[Material provided — start]

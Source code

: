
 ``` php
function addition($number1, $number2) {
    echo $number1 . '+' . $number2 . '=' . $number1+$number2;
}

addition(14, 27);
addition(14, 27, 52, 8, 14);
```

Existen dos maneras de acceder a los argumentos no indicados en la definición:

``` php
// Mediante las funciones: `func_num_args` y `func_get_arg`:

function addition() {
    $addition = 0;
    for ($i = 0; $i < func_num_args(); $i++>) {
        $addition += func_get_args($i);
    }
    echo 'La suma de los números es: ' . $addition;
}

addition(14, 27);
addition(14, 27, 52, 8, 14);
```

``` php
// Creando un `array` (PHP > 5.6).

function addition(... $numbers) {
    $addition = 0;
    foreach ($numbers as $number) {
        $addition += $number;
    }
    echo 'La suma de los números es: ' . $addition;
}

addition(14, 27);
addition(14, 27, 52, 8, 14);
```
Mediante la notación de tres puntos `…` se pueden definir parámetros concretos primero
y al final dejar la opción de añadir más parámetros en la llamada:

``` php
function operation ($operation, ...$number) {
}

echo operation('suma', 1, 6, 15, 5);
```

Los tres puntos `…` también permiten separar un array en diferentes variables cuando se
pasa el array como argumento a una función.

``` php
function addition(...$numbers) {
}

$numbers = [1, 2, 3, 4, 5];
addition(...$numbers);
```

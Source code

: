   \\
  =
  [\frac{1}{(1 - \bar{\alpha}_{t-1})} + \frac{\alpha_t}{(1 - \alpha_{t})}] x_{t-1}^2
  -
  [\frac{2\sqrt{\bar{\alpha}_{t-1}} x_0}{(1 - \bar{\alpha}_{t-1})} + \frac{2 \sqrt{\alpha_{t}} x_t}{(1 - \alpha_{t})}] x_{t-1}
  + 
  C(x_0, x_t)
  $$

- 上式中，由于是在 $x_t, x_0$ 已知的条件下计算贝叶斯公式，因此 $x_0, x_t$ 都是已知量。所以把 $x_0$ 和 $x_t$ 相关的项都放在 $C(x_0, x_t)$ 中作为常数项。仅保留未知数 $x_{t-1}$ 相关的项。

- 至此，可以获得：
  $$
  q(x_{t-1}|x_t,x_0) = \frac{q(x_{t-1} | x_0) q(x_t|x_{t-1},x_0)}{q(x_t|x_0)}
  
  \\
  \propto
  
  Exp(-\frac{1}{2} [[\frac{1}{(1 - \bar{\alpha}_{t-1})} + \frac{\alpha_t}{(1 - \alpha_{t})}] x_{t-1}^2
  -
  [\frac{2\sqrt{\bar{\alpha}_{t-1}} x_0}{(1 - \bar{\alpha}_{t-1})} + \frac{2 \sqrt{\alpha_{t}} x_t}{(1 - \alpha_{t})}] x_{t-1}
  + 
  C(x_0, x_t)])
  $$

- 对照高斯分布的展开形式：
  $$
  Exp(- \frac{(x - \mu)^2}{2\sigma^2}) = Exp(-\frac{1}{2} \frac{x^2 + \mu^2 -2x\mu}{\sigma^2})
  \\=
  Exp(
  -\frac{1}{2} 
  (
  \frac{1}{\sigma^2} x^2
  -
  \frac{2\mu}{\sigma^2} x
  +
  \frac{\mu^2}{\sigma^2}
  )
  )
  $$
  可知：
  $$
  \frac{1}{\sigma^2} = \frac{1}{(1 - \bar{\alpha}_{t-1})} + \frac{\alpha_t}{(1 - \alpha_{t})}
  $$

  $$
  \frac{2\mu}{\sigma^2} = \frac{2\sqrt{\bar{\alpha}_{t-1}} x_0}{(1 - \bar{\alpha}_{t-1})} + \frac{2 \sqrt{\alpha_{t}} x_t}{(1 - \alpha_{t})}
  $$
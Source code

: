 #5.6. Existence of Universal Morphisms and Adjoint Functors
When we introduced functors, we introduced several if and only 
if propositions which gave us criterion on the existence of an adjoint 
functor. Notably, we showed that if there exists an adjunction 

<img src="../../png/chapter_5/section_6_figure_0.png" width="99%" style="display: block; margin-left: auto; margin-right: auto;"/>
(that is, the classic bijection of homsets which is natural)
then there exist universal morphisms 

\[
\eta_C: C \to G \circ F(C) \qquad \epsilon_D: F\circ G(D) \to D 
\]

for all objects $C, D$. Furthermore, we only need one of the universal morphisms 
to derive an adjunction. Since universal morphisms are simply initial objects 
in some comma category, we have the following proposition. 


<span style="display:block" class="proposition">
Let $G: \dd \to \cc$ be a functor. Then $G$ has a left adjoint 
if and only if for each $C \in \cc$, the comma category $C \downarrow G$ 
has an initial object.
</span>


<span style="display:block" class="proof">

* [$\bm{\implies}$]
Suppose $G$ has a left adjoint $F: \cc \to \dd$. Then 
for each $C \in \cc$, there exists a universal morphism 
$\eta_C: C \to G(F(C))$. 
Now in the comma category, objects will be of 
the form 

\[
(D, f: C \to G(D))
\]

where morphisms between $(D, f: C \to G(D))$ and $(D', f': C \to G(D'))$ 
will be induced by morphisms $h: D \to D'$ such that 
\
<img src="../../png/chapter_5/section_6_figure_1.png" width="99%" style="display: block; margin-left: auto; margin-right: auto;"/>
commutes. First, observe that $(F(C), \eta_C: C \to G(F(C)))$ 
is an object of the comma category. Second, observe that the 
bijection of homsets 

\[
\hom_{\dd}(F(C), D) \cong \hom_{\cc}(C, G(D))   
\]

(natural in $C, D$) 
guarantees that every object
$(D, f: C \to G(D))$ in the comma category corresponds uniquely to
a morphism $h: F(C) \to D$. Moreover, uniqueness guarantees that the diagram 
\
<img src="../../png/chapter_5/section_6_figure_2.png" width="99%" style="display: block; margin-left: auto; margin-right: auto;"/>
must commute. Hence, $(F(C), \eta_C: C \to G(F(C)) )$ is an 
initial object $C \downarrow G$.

[Material provided — finish]

Go through the records above. Copy each line in which the string "only" appears.

When we introduced functors, we introduced several if and only 
for all objects $C, D$. Furthermore, we only need one of the universal morphisms 
if and only if for each $C \in \cc$, the comma category $C \downarrow G$ 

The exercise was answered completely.